Server returns the final JSON-RPC response for the originating request:

{
"jsonrpc": "2.0",
"id": 1,
"result": {
"content": [
{
"type": "text",
"text": "Stream completed successfully"
}
],
"isError": false
}
}

Example: Stateless Client-to-Server Stream Bootstrap

Section titled “Example: Stateless Client-to-Server Stream Bootstrap”

The following example shows the stream bootstrap phase only. As in Request-Level Activation, the initiating JSON-RPC request for this exchange has already been sent and already supplied the progressToken.

Client announces intent to begin a stream:

{
"jsonrpc": "2.0",
"method": "notifications/progress",
"params": {
"progressToken": "req-789",
"progress": 1,
"message": "starting client stream",
"cvm": {
"type": "open-stream",
"frameType": "start"
}
}
}

Server confirms support:

{
"jsonrpc": "2.0",
"method": "notifications/progress",
"params": {
"progressToken": "req-789",
"progress": 2,
"message": "client stream accepted",
"cvm": {
"type": "open-stream",
"frameType": "accept"
}
}
}

After accept, the client sends chunk frames and eventually terminates the stream with close or abort. If the stream is associated with a JSON-RPC request, the exchange still concludes with the final JSON-RPC response for that request.

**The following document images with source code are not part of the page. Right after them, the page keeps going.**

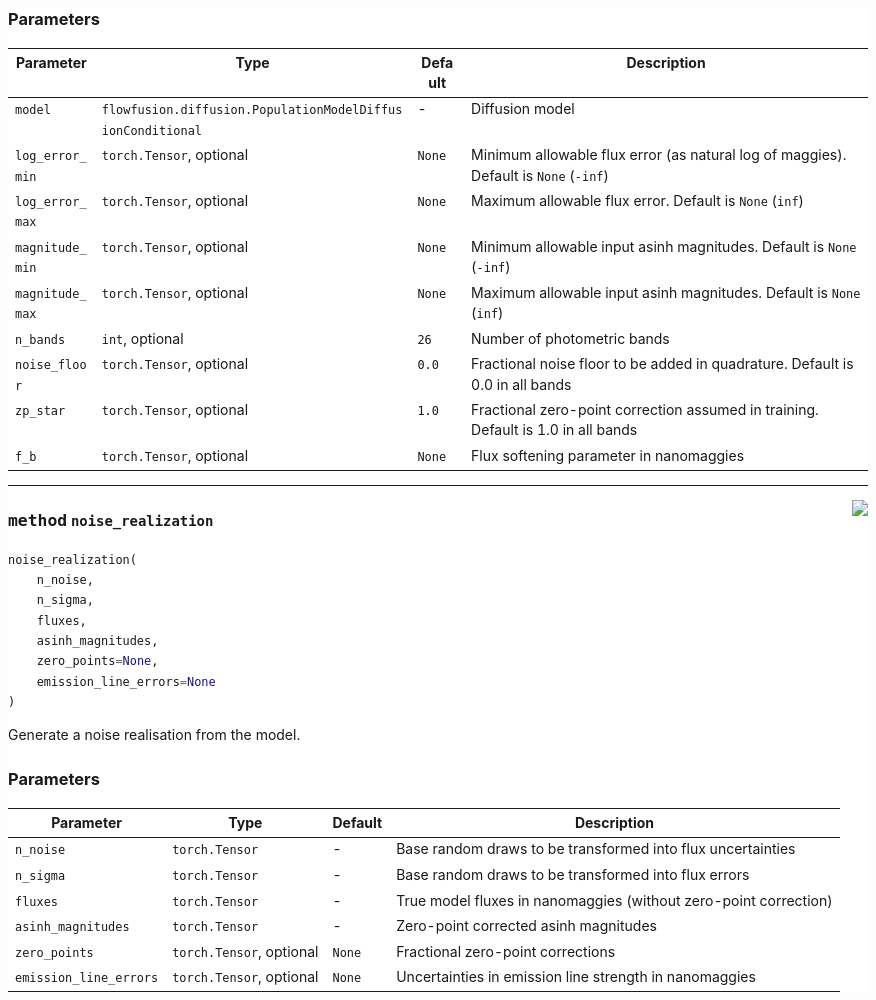 ### Parameters

| Parameter | Type | Default | Description |
|-----------|------|---------|-------------|
| `model` | `flowfusion.diffusion.PopulationModelDiffusionConditional` | - | Diffusion model |
| `log_error_min` | `torch.Tensor`, optional | `None` | Minimum allowable flux error (as natural log of maggies). Default is `None` (`-inf`) |
| `log_error_max` | `torch.Tensor`, optional | `None` | Maximum allowable flux error. Default is `None` (`inf`) |
| `magnitude_min` | `torch.Tensor`, optional | `None` | Minimum allowable input asinh magnitudes. Default is `None` (`-inf`) |
| `magnitude_max` | `torch.Tensor`, optional | `None` | Maximum allowable input asinh magnitudes. Default is `None` (`inf`) |
| `n_bands` | `int`, optional | `26` | Number of photometric bands |
| `noise_floor` | `torch.Tensor`, optional | `0.0` | Fractional noise floor to be added in quadrature. Default is 0.0 in all bands |
| `zp_star` | `torch.Tensor`, optional | `1.0` | Fractional zero-point correction assumed in training. Default is 1.0 in all bands |
| `f_b` | `torch.Tensor`, optional | `None` | Flux softening parameter in nanomaggies |

---

<a href="../../docs/pop_cosmos/catalogue/noise_realization#L128"><img align="right" style="float:right;" src="https://img.shields.io/badge/-source-cccccc?style=flat-square"></a>

### <kbd>method</kbd> `noise_realization`

```python
noise_realization(
    n_noise,
    n_sigma,
    fluxes,
    asinh_magnitudes,
    zero_points=None,
    emission_line_errors=None
)
```

Generate a noise realisation from the model.

### Parameters

| Parameter | Type | Default | Description |
|-----------|------|---------|-------------|
| `n_noise` | `torch.Tensor` | - | Base random draws to be transformed into flux uncertainties |
| `n_sigma` | `torch.Tensor` | - | Base random draws to be transformed into flux errors |
| `fluxes` | `torch.Tensor` | - | True model fluxes in nanomaggies (without zero-point correction) |
| `asinh_magnitudes` | `torch.Tensor` | - | Zero-point corrected asinh magnitudes |
| `zero_points` | `torch.Tensor`, optional | `None` | Fractional zero-point corrections |
| `emission_line_errors` | `torch.Tensor`, optional | `None` | Uncertainties in emission line strength in nanomaggies |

This CEP introduces no breaking changes:

  • peers that do not advertise support continue using ordinary ContextVM request and response transport
  • peers that do not include a progressToken on a request do not enable open-ended stream transfer for that exchange
  • peers that do not understand the ContextVM-specific open-stream framing continue to interoperate for ordinary non-streaming messages

A reference implementation can be found in the ContextVM TS SDK.